Products in the Indian Securities Market
- Equity Market Products: Include equity shares, preference shares, convertibles, warrants, mutual funds, and exchange-traded funds (ETFs).
- Derivative Market Products: Include futures and options, which are traded on the Indian stock exchanges, and are based on underlying assets such as equity, forex, commodity, or any other asset.
- Debt Market Products: Consist of bond markets, which provide financing through the issuance of debentures and bonds, and enable subsequent trading, and are divided into the government securities (G-Sec) market and the corporate bond market.
Participants and Regulators
- Participants: Include investors, issuers, regulatory bodies, and intermediaries, such as banks, financial institutions, insurance companies, mutual funds, and foreign portfolio investors (FPIs).

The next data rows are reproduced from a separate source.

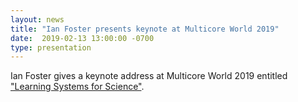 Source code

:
 ```yaml
---
layout: news
title: "Ian Foster presents keynote at Multicore World 2019"
date:  2019-02-13 13:00:00 -0700
type: presentation
---
```


Ian Foster gives a keynote address at Multicore World 2019 entitled ["Learning Systems for Science"](https://multicore.world/speakers/ian-foster/). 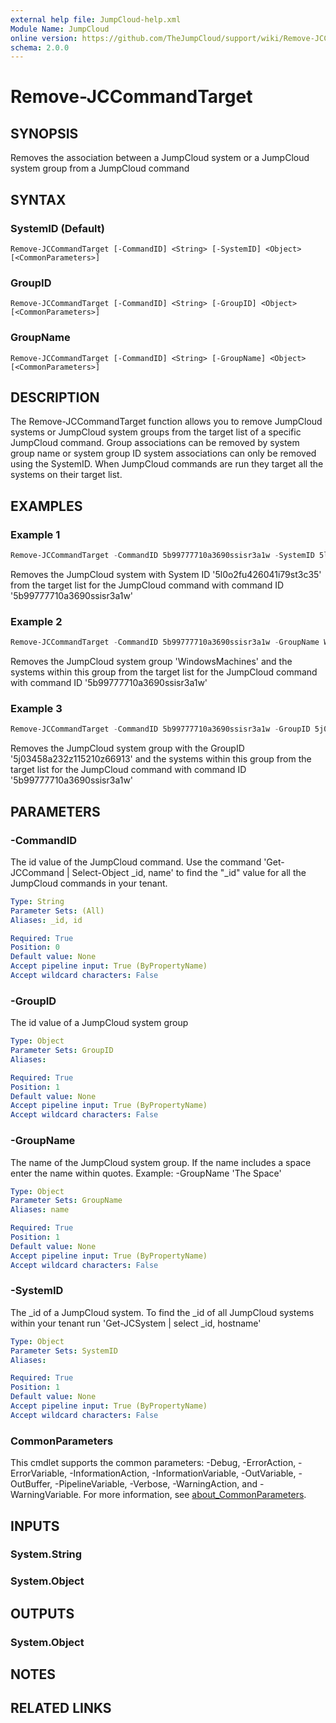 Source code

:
 ```yaml
---
external help file: JumpCloud-help.xml
Module Name: JumpCloud
online version: https://github.com/TheJumpCloud/support/wiki/Remove-JCCommandTarget
schema: 2.0.0
---
```


# Remove-JCCommandTarget

## SYNOPSIS
Removes the association between a JumpCloud system or a JumpCloud system group from a JumpCloud command

## SYNTAX

### SystemID (Default)
```
Remove-JCCommandTarget [-CommandID] <String> [-SystemID] <Object> [<CommonParameters>]
```

### GroupID
```
Remove-JCCommandTarget [-CommandID] <String> [-GroupID] <Object> [<CommonParameters>]
```

### GroupName
```
Remove-JCCommandTarget [-CommandID] <String> [-GroupName] <Object> [<CommonParameters>]
```

## DESCRIPTION
The Remove-JCCommandTarget function allows you to remove JumpCloud systems or JumpCloud system groups from the target list of a specific JumpCloud command. Group associations can be removed by system group name or system group ID system associations can only be removed using the SystemID. When JumpCloud commands are run they target all the systems on their target list.

## EXAMPLES

### Example 1
```powershell
Remove-JCCommandTarget -CommandID 5b99777710a3690ssisr3a1w -SystemID 5l0o2fu426041i79st3c35
```

Removes the JumpCloud system with System ID '5l0o2fu426041i79st3c35' from the target list for the JumpCloud command with command ID '5b99777710a3690ssisr3a1w'

### Example 2
```powershell
Remove-JCCommandTarget -CommandID 5b99777710a3690ssisr3a1w -GroupName WindowsMachines
```

Removes the JumpCloud system group 'WindowsMachines' and the systems within this group from the target list for the JumpCloud command with command ID '5b99777710a3690ssisr3a1w'

### Example 3
```powershell
Remove-JCCommandTarget -CommandID 5b99777710a3690ssisr3a1w -GroupID 5j03458a232z115210z66913
```

Removes the JumpCloud system group with the GroupID '5j03458a232z115210z66913' and the systems within this group from the target list for the JumpCloud command with command ID '5b99777710a3690ssisr3a1w'

## PARAMETERS

### -CommandID
The id value of the JumpCloud command.
Use the command 'Get-JCCommand | Select-Object _id, name' to find the "_id" value for all the JumpCloud commands in your tenant.

```yaml
Type: String
Parameter Sets: (All)
Aliases: _id, id

Required: True
Position: 0
Default value: None
Accept pipeline input: True (ByPropertyName)
Accept wildcard characters: False
```

### -GroupID
The id value of a JumpCloud system group

```yaml
Type: Object
Parameter Sets: GroupID
Aliases:

Required: True
Position: 1
Default value: None
Accept pipeline input: True (ByPropertyName)
Accept wildcard characters: False
```

### -GroupName
The name of the JumpCloud system group.
If the name includes a space enter the name within quotes.
Example: -GroupName 'The Space'

```yaml
Type: Object
Parameter Sets: GroupName
Aliases: name

Required: True
Position: 1
Default value: None
Accept pipeline input: True (ByPropertyName)
Accept wildcard characters: False
```

### -SystemID
The _id of a JumpCloud system.
To find the _id of all JumpCloud systems within your tenant run 'Get-JCSystem | select _id, hostname'

```yaml
Type: Object
Parameter Sets: SystemID
Aliases:

Required: True
Position: 1
Default value: None
Accept pipeline input: True (ByPropertyName)
Accept wildcard characters: False
```

### CommonParameters
This cmdlet supports the common parameters: -Debug, -ErrorAction, -ErrorVariable, -InformationAction, -InformationVariable, -OutVariable, -OutBuffer, -PipelineVariable, -Verbose, -WarningAction, and -WarningVariable. For more information, see [about_CommonParameters](http://go.microsoft.com/fwlink/?LinkID=113216).

## INPUTS

### System.String
### System.Object
## OUTPUTS

### System.Object
## NOTES

## RELATED LINKS
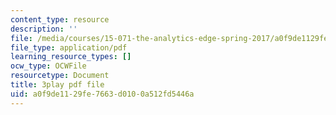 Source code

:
 ```yaml
---
content_type: resource
description: ''
file: /media/courses/15-071-the-analytics-edge-spring-2017/a0f9de1129fe7663d0100a512fd5446a_isTQo2B_1Ng.pdf
file_type: application/pdf
learning_resource_types: []
ocw_type: OCWFile
resourcetype: Document
title: 3play pdf file
uid: a0f9de11-29fe-7663-d010-0a512fd5446a
---
```

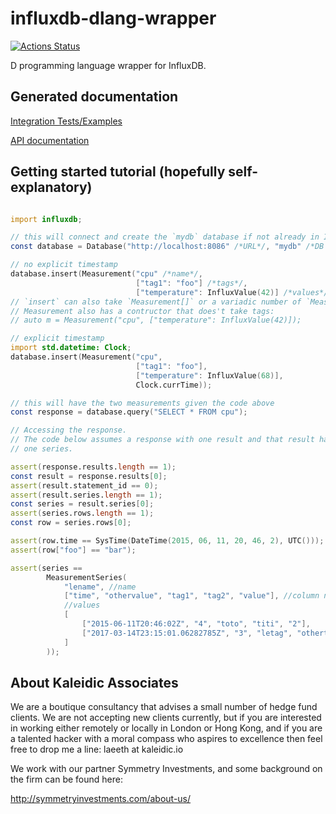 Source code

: # influxdb-dlang-wrapper

[![Actions Status](https://github.com/symmetryinvestments/influx-d/workflows/CI/badge.svg)](https://github.com/symmetryinvestments/influx-d/actions)

D programming language wrapper for InfluxDB.

Generated documentation
-----------------------

[Integration Tests/Examples](http://influxdb.code.kaleidic.io/integration.html)

[API documentation](http://influxdb.code.kaleidic.io/influxdb.html)

Getting started tutorial (hopefully self-explanatory)
-----------------------------------------------------

```d

import influxdb;

// this will connect and create the `mydb` database if not already in InfluxDB
const database = Database("http://localhost:8086" /*URL*/, "mydb" /*DB name*/);

// no explicit timestamp
database.insert(Measurement("cpu" /*name*/,
                            ["tag1": "foo"] /*tags*/,
                            ["temperature": InfluxValue(42)] /*values*/));
// `insert` can also take `Measurement[]` or a variadic number of `Measurement`s
// Measurement also has a contructor that does't take tags:
// auto m = Measurement("cpu", ["temperature": InfluxValue(42)]);

// explicit timestamp
import std.datetime: Clock;
database.insert(Measurement("cpu",
                            ["tag1": "foo"],
                            ["temperature": InfluxValue(68)],
                            Clock.currTime));

// this will have the two measurements given the code above
const response = database.query("SELECT * FROM cpu");

// Accessing the response.
// The code below assumes a response with one result and that result has only
// one series.

assert(response.results.length == 1);
const result = response.results[0];
assert(result.statement_id == 0);
assert(result.series.length == 1);
const series = result.series[0];
assert(series.rows.length == 1);
const row = series.rows[0];

assert(row.time == SysTime(DateTime(2015, 06, 11, 20, 46, 2), UTC()));
assert(row["foo"] == "bar");

assert(series ==
        MeasurementSeries(
            "lename", //name
            ["time", "othervalue", "tag1", "tag2", "value"], //column names
            //values
            [
                ["2015-06-11T20:46:02Z", "4", "toto", "titi", "2"],
                ["2017-03-14T23:15:01.06282785Z", "3", "letag", "othertag", "1"],
            ]
        ));
```


About Kaleidic Associates
-------------------------
We are a boutique consultancy that advises a small number of hedge fund clients.  We are
not accepting new clients currently, but if you are interested in working either remotely
or locally in London or Hong Kong, and if you are a talented hacker with a moral compass
who aspires to excellence then feel free to drop me a line: laeeth at kaleidic.io

We work with our partner Symmetry Investments, and some background on the firm can be
found here:

http://symmetryinvestments.com/about-us/
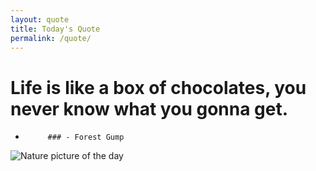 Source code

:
 ```yaml
---
layout: quote
title: Today's Quote
permalink: /quote/
---
```


# Life is like a box of chocolates, you never know what you gonna get.

   -          ### - Forest Gump

![Nature picture of the day](http://www.naturepicoftheday.com/npods/2021/february/winterscape_800w.jpg) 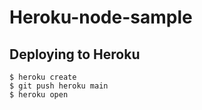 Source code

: # Heroku-node-sample

## Deploying to Heroku

```
$ heroku create
$ git push heroku main
$ heroku open
```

- Regulators: Play a crucial role in overseeing the capital market, ensuring fair practices, and protecting investor interests, with key regulators including the Securities and Exchange Board of India (SEBI).
Introduction to Capital Market (Part 2)
- Debt Segment: The debt segment includes instruments such as bonds and debentures that offer periodic interest (called ‘zero coupon’). These instruments are redeemed by repayment of the principal amount as per the stated terms of issue.
- Money Market Instruments: Other instruments available for trading in the debt segment include Treasury Bills, Commercial Papers, and Certificates of Deposits.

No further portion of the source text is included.